Bei der Glasherhitzung kommt es darauf an, entweder eine hohe Qualität zu erzielen oder diese zu verlieren. Ein instabiles Wärmefeld hinterlässt Restspannungen im gebogenen Glas, während eine zu langsame Erhitzung die Produktivität bei der Automobilverarbeitung beeinträchtigt. Wir haben eine spezielle Glasherhitzerlampe entwickelt, die in jedem Zyklus das gleiche Temperaturprofil erreicht.

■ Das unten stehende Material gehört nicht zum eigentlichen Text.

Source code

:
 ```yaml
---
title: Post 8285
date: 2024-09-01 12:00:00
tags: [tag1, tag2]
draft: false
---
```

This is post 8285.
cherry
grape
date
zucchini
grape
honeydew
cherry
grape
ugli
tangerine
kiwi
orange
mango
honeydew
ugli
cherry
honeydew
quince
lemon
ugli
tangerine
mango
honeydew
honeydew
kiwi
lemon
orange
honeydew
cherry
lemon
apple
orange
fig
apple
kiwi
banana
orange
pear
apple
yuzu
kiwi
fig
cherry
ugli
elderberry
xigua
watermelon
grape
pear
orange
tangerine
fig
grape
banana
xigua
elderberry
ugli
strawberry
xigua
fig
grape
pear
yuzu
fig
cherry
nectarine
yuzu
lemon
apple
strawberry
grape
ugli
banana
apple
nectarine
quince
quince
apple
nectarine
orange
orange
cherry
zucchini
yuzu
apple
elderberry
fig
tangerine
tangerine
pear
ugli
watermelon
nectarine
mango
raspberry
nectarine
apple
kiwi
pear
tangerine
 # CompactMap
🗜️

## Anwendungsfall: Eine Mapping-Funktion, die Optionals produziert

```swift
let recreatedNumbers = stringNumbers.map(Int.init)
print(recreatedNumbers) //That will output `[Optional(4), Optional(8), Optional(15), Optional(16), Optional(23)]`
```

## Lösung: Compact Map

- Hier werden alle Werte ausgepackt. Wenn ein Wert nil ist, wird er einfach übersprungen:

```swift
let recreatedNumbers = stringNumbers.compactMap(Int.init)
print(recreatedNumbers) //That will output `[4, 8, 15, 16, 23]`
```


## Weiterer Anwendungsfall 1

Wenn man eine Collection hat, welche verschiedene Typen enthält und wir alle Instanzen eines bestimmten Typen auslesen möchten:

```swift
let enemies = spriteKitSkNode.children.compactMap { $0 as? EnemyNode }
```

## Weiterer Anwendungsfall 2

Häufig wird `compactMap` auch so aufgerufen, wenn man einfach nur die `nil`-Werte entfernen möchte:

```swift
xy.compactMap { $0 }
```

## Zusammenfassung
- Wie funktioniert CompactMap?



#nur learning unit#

Was wirklich wichtig ist: Die Lampe verwendet einen Quarzgehäuse mit Kurzwellen-Infrarotelementen – dadurch wird eine schnelle, direkte Strahlung erzeugt, und die thermische Trägheit bleibt gering. Mit einer Leistung von 2,4 kW bei 230 V ist die Lampe nur 200 mm lang und passt in herkömmliche Keramiksteckdosen. Dadurch kann sie direkt in die bereits vorhandenen Öfen eingebaut werden. Die Reaktionszeit ist kurz, sodass man präzise den Erhitzungsprozess steuern kann, ohne dass es zu Überschreitungen kommt. Die Anordnung der Filamente sorgt dafür, dass die heißen Bereiche gleichmäßig verteilt sind – dadurch werden Hotspots vermieden, die wiederum zu thermischen Spannungen führen könnten.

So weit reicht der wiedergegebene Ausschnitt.